WHAT TO PRODUCE:
Every line containing the word "important" must be pulled from the records.

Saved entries
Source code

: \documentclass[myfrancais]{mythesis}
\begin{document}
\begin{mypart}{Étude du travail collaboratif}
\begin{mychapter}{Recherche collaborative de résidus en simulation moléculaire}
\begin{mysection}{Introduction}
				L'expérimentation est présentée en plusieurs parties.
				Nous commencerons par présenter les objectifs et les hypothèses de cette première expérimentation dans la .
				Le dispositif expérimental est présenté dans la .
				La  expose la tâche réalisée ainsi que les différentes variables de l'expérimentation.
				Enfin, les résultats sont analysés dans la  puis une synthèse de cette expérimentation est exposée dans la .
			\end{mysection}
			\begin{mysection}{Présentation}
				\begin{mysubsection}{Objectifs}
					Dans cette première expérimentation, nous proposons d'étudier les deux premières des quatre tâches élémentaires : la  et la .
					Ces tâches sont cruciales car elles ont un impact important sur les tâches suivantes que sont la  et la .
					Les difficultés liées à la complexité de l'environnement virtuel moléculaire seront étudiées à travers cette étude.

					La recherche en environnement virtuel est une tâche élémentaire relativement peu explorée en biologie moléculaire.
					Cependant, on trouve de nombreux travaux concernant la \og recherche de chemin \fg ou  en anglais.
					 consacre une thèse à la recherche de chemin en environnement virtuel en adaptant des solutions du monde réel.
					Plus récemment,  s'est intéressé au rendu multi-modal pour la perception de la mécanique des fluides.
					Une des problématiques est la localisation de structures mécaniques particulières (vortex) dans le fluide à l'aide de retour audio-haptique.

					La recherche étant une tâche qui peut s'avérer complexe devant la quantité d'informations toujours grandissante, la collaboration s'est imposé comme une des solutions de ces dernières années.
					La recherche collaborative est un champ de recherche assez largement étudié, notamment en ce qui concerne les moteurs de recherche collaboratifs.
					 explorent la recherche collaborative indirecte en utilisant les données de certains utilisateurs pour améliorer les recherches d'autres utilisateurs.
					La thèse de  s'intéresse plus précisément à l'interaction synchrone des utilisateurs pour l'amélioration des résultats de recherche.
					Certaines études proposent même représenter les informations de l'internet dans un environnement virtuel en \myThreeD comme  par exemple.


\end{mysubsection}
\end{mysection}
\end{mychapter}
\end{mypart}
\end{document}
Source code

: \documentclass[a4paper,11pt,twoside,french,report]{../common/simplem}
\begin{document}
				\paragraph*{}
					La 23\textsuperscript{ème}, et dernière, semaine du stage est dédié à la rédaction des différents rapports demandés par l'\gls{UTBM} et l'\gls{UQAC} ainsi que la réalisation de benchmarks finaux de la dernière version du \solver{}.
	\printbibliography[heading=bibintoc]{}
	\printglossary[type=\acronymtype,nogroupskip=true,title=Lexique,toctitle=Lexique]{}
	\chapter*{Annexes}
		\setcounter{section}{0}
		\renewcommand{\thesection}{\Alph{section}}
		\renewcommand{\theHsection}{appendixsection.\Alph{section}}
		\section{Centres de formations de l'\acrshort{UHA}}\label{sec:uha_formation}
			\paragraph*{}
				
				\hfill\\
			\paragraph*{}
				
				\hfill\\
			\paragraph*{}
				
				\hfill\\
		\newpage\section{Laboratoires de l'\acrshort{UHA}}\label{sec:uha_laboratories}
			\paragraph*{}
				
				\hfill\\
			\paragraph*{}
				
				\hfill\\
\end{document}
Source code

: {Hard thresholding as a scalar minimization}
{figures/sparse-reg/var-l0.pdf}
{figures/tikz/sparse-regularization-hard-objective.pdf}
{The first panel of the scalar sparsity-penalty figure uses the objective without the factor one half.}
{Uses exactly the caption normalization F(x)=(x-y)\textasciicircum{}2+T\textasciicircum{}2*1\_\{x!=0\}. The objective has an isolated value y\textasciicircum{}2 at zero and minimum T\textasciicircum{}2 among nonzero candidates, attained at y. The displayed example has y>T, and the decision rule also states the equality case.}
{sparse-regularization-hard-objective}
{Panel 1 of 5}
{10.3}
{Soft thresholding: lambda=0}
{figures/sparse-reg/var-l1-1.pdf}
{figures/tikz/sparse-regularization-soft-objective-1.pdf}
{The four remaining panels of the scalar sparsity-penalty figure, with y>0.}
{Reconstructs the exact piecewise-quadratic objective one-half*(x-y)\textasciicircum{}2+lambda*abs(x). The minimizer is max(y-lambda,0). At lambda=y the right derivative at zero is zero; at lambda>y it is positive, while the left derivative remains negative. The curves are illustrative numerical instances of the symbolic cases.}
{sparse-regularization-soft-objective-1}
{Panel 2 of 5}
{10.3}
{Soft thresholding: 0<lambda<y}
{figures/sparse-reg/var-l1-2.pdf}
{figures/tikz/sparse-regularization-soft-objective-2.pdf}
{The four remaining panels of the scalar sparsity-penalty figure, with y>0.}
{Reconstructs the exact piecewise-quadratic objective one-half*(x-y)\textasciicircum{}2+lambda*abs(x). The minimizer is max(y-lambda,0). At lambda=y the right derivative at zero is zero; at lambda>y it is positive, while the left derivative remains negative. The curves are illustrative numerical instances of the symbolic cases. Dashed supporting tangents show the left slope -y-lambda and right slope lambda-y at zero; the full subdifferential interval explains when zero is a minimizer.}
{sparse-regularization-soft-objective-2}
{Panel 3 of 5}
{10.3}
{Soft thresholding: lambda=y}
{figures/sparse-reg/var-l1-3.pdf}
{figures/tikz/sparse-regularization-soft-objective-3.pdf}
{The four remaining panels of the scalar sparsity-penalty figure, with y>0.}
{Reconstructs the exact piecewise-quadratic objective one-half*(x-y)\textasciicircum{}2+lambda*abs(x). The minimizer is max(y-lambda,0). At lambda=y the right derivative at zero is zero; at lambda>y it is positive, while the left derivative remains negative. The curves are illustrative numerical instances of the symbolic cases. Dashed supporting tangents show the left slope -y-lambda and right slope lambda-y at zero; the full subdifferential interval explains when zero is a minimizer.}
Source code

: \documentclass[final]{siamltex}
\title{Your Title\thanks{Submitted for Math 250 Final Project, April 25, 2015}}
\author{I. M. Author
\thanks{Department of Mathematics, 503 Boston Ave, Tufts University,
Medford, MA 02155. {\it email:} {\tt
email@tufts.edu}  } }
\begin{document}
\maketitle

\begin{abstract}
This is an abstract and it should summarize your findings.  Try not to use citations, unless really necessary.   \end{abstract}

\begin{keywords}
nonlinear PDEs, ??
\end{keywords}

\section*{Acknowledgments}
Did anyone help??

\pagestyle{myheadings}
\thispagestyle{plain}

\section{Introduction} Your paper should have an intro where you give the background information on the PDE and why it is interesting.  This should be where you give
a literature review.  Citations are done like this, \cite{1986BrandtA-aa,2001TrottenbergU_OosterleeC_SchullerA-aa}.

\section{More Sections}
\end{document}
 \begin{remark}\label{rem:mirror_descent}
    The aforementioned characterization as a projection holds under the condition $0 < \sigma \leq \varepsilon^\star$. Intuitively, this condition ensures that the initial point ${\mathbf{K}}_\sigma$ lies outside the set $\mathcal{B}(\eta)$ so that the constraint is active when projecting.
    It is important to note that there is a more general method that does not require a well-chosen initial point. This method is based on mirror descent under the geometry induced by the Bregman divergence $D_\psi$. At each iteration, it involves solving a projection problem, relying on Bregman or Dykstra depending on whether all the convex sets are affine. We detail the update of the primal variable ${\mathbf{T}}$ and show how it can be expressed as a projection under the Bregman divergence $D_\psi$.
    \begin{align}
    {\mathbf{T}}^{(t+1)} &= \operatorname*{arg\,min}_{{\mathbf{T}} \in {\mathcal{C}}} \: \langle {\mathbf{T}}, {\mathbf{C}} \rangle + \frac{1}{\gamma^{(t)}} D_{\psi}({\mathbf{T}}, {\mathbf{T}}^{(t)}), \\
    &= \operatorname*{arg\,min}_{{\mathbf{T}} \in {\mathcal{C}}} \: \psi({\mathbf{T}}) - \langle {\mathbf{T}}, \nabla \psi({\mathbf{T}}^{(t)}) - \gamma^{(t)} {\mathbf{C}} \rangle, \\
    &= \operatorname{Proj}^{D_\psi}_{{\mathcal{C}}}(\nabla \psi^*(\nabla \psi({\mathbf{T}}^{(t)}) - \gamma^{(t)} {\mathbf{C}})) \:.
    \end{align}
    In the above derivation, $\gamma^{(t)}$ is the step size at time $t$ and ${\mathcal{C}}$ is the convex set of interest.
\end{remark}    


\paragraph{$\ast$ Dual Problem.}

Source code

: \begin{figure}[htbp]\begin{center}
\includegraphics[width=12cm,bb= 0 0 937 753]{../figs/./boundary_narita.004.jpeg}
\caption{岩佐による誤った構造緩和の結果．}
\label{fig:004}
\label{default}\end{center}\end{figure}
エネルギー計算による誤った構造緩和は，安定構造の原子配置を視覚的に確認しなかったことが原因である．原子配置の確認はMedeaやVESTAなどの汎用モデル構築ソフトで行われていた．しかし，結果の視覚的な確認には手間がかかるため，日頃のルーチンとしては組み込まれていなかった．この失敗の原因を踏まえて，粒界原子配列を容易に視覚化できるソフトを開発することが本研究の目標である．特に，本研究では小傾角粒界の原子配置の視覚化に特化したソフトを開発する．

YOUR SOLUTION:
					Ces tâches sont cruciales car elles ont un impact important sur les tâches suivantes que sont la  et la .
    It is important to note that there is a more general method that does not require a well-chosen initial point. This method is based on mirror descent under the geometry induced by the Bregman divergence $D_\psi$. At each iteration, it involves solving a projection problem, relying on Bregman or Dykstra depending on whether all the convex sets are affine. We detail the update of the primal variable ${\mathbf{T}}$ and show how it can be expressed as a projection under the Bregman divergence $D_\psi$.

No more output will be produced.